▶ ACTION ITEM
Your answer should be the line containing "### **Security Implementation**" and each line after it through the end of the data below, repeated exactly.

[Stored data entries]
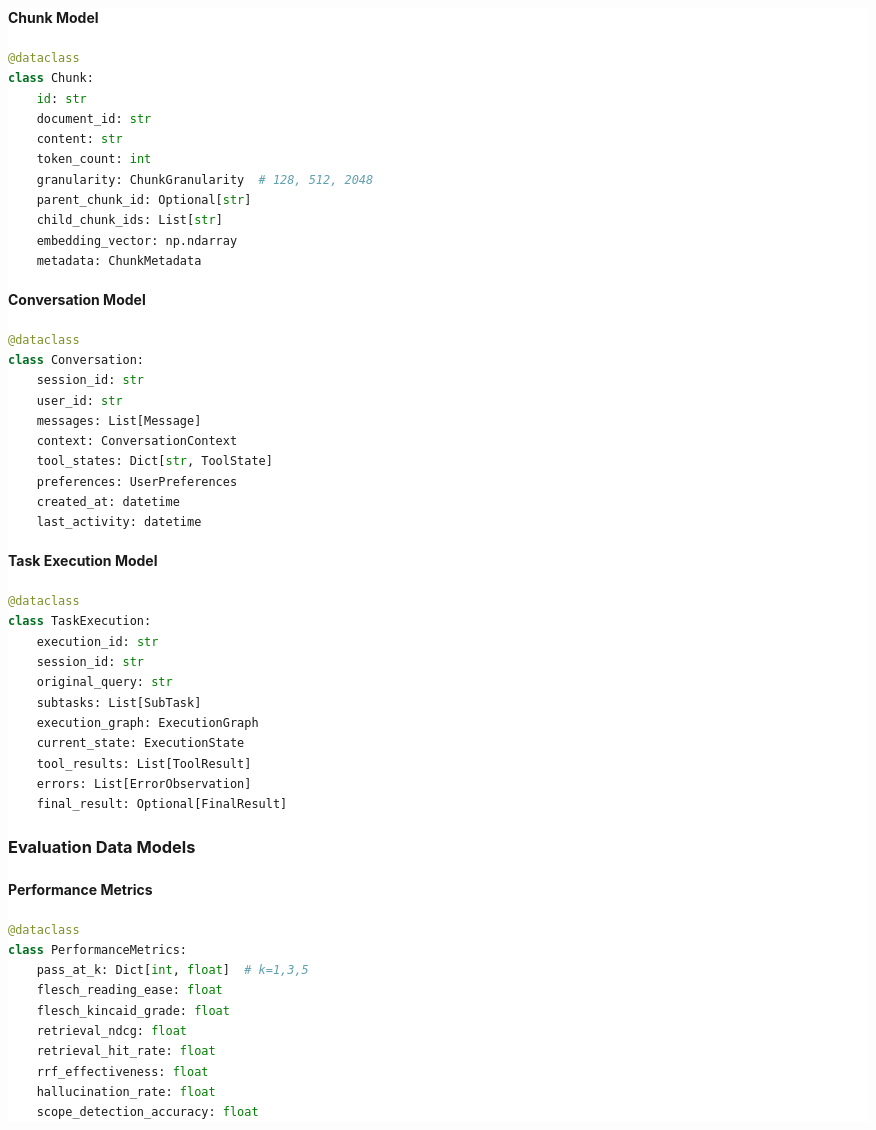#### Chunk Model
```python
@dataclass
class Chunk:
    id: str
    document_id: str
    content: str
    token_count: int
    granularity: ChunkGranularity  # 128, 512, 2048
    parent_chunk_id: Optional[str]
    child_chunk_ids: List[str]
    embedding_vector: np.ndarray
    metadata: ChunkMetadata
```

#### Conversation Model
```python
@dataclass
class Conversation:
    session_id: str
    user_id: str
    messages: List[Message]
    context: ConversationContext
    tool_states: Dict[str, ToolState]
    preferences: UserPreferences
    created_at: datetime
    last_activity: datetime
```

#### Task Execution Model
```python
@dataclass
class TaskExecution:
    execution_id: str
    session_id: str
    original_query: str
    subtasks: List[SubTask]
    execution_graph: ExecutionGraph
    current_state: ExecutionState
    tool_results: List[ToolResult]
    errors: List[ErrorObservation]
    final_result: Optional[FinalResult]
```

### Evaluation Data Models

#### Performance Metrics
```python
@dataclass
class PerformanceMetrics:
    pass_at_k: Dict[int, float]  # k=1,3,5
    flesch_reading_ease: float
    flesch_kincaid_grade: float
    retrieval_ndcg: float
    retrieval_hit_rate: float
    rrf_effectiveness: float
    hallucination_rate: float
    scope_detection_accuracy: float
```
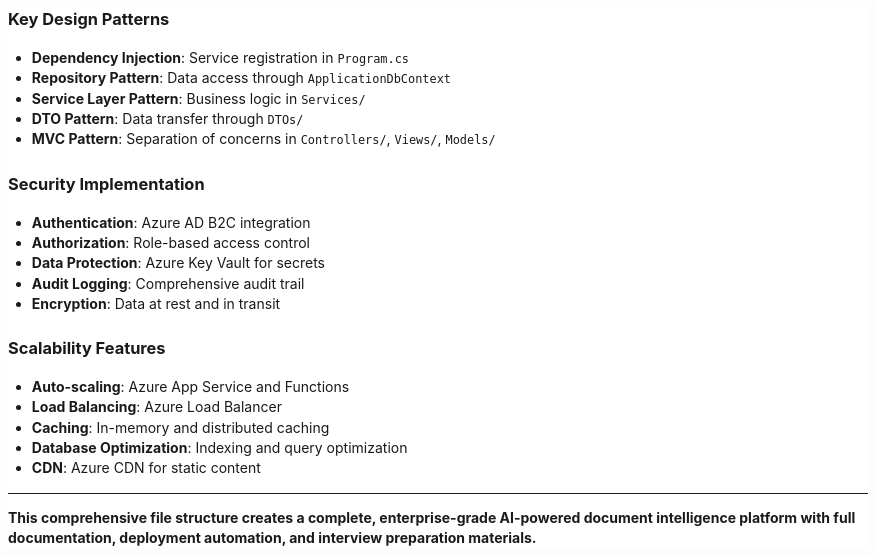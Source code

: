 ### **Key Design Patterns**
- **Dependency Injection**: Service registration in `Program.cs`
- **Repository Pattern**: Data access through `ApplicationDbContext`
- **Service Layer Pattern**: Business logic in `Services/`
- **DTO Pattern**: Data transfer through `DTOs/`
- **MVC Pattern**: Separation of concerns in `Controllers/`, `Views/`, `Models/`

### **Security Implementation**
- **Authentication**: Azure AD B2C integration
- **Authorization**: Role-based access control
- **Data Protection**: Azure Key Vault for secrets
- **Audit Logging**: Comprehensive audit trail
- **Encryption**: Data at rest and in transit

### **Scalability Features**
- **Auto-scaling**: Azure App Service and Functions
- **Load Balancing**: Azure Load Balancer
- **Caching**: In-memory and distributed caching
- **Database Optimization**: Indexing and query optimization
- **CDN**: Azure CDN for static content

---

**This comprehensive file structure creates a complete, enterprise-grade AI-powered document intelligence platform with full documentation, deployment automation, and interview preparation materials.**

▶ RESULT
### **Security Implementation**
- **Authentication**: Azure AD B2C integration
- **Authorization**: Role-based access control
- **Data Protection**: Azure Key Vault for secrets
- **Audit Logging**: Comprehensive audit trail
- **Encryption**: Data at rest and in transit

### **Scalability Features**
- **Auto-scaling**: Azure App Service and Functions
- **Load Balancing**: Azure Load Balancer
- **Caching**: In-memory and distributed caching
- **Database Optimization**: Indexing and query optimization
- **CDN**: Azure CDN for static content

---

**This comprehensive file structure creates a complete, enterprise-grade AI-powered document intelligence platform with full documentation, deployment automation, and interview preparation materials.**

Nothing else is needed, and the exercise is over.